> Source material
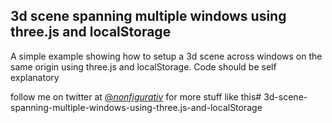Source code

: ## 3d scene spanning multiple windows using three.js and localStorage

A simple example showing how to setup a 3d scene across windows on the same origin using three.js and localStorage. Code should be self explanatory

follow me on twitter at [@_nonfigurativ_](https://twitter.com/_nonfigurativ_) for more stuff like this# 3d-scene-spanning-multiple-windows-using-three.js-and-localStorage

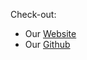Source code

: Check-out:
- Our [Website](http://leavingcabucket.s3-website.us-east-2.amazonaws.com/)
- Our [Github](https://github.com/JVChermak/Leaving_California.git)
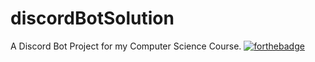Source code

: # discordBotSolution
A Discord Bot Project for my Computer Science Course.
[![forthebadge](https://forthebadge.com/images/badges/built-with-love.svg)](https://forthebadge.com)
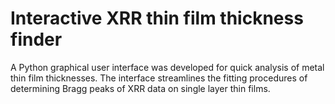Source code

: # Interactive XRR thin film thickness finder
A Python graphical user interface was developed for quick analysis of metal thin film thicknesses. The interface streamlines the fitting procedures of determining Bragg peaks of XRR data on single layer thin films.
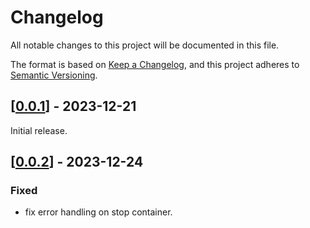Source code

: # Changelog

All notable changes to this project will be documented in this file.

The format is based on [Keep a Changelog](https://keepachangelog.com/en/1.0.0/),
and this project adheres to [Semantic Versioning](https://semver.org/spec/v2.0.0.html).

## [[0.0.1](https://github.com/PerimeterX/envite/releases/tag/v0.0.1)] - 2023-12-21

Initial release.

## [[0.0.2](https://github.com/PerimeterX/envite/compare/v0.0.1...v0.0.2)] - 2023-12-24

### Fixed

- fix error handling on stop container.
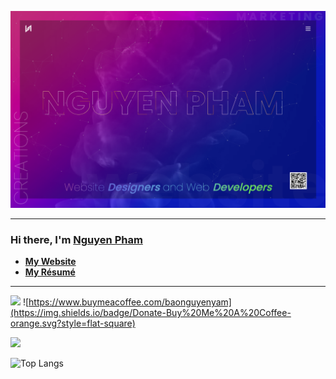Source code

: <a target="_blank" rel="noopener noreferrer" href="https://baonguyenyam.github.io"><img src="https://raw.githubusercontent.com/baonguyenyam/baonguyenyam/main/main.png" alt="https://baonguyenyam.github.io" title="Resume" style="max-width:100%;"></a>

*****

### Hi there, I'm <a href="https://baonguyenyam.github.io" target="_blank">Nguyen Pham</a>

- **[My Website](https://baonguyenyam.github.io)** 
- **[My Résumé](https://baonguyenyam.github.io/cv)** 

*****

![](https://komarev.com/ghpvc/?username=baonguyenyam&color=blue) ![https://www.buymeacoffee.com/baonguyenyam](https://img.shields.io/badge/Donate-Buy%20Me%20A%20Coffee-orange.svg?style=flat-square)

![](https://github-readme-stats.vercel.app/api?username=baonguyenyam&show_icons=true&count_private=true&hide_border=true)

![Top Langs](https://github-readme-stats.vercel.app/api/top-langs/?username=baonguyenyam&layout=compact)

> Task statement
Consider the entries above and return each line with the string "href".

> Solution to the exercise
: <a target="_blank" rel="noopener noreferrer" href="https://baonguyenyam.github.io"><img src="https://raw.githubusercontent.com/baonguyenyam/baonguyenyam/main/main.png" alt="https://baonguyenyam.github.io" title="Resume" style="max-width:100%;"></a>
### Hi there, I'm <a href="https://baonguyenyam.github.io" target="_blank">Nguyen Pham</a>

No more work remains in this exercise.